> Raw data

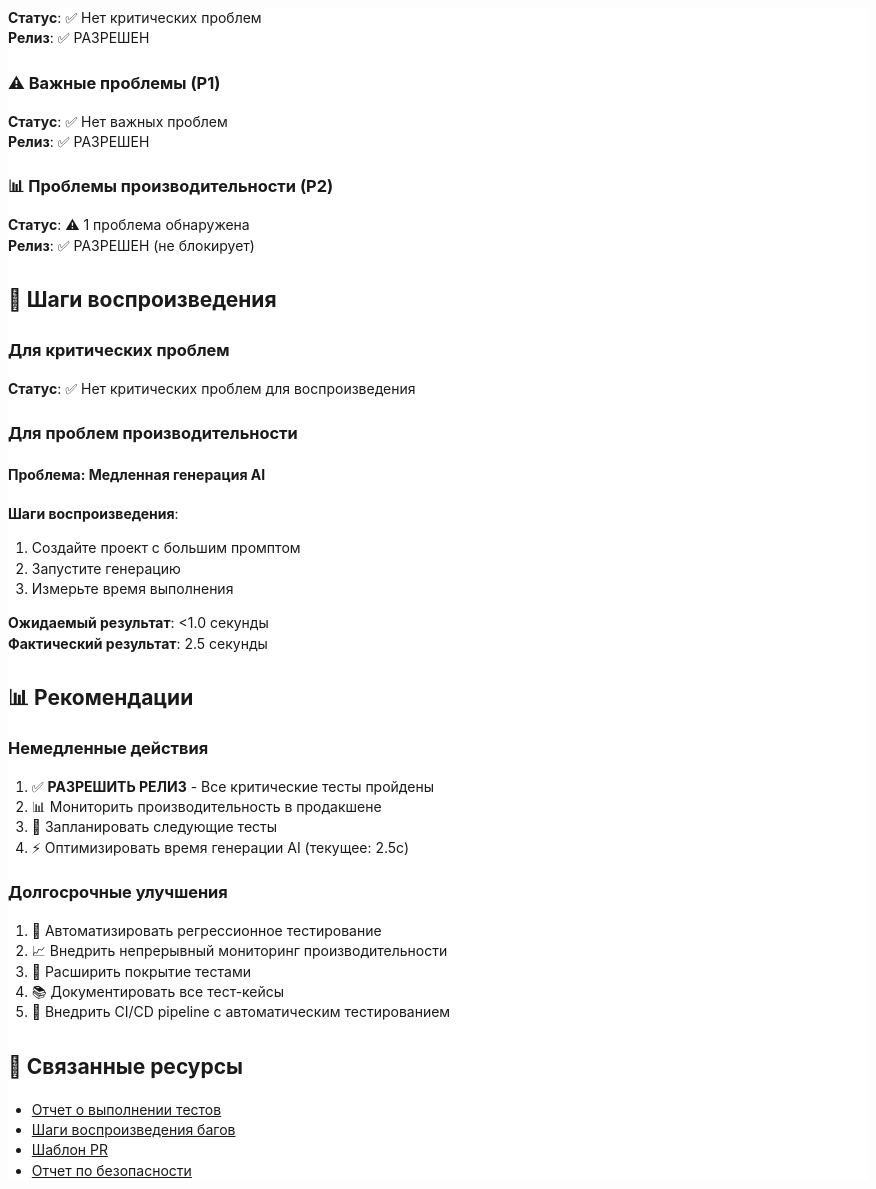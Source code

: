 **Статус**: ✅ Нет критических проблем  
**Релиз**: ✅ РАЗРЕШЕН  

### ⚠️ Важные проблемы (P1)

**Статус**: ✅ Нет важных проблем  
**Релиз**: ✅ РАЗРЕШЕН  

### 📊 Проблемы производительности (P2)

**Статус**: ⚠️ 1 проблема обнаружена  
**Релиз**: ✅ РАЗРЕШЕН (не блокирует)  

## 🔄 Шаги воспроизведения

### Для критических проблем

**Статус**: ✅ Нет критических проблем для воспроизведения

### Для проблем производительности

#### Проблема: Медленная генерация AI

**Шаги воспроизведения**:
1. Создайте проект с большим промптом
2. Запустите генерацию
3. Измерьте время выполнения

**Ожидаемый результат**: <1.0 секунды  
**Фактический результат**: 2.5 секунды  

## 📊 Рекомендации

### Немедленные действия

1. ✅ **РАЗРЕШИТЬ РЕЛИЗ** - Все критические тесты пройдены
2. 📊 Мониторить производительность в продакшене
3. 🔄 Запланировать следующие тесты
4. ⚡ Оптимизировать время генерации AI (текущее: 2.5с)

### Долгосрочные улучшения

1. 🔄 Автоматизировать регрессионное тестирование
2. 📈 Внедрить непрерывный мониторинг производительности
3. 🧪 Расширить покрытие тестами
4. 📚 Документировать все тест-кейсы
5. 🚀 Внедрить CI/CD pipeline с автоматическим тестированием

## 🔗 Связанные ресурсы

- [Отчет о выполнении тестов](TEST_EXECUTION_REPORT.md)
- [Шаги воспроизведения багов](BUG_REPRODUCTION_STEPS.md)
- [Шаблон PR](.github/pull_request_template.md)
- [Отчет по безопасности](SECURITY_AUDIT_REPORT.md)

> Work instruction
Among the lines above, find the one with "2. 📈 Внедрить" and the one with "- [Шаги воспроизведения". Quote both and everything between them, exactly.

> Expected answer
2. 📈 Внедрить непрерывный мониторинг производительности
3. 🧪 Расширить покрытие тестами
4. 📚 Документировать все тест-кейсы
5. 🚀 Внедрить CI/CD pipeline с автоматическим тестированием

## 🔗 Связанные ресурсы

- [Отчет о выполнении тестов](TEST_EXECUTION_REPORT.md)
- [Шаги воспроизведения багов](BUG_REPRODUCTION_STEPS.md)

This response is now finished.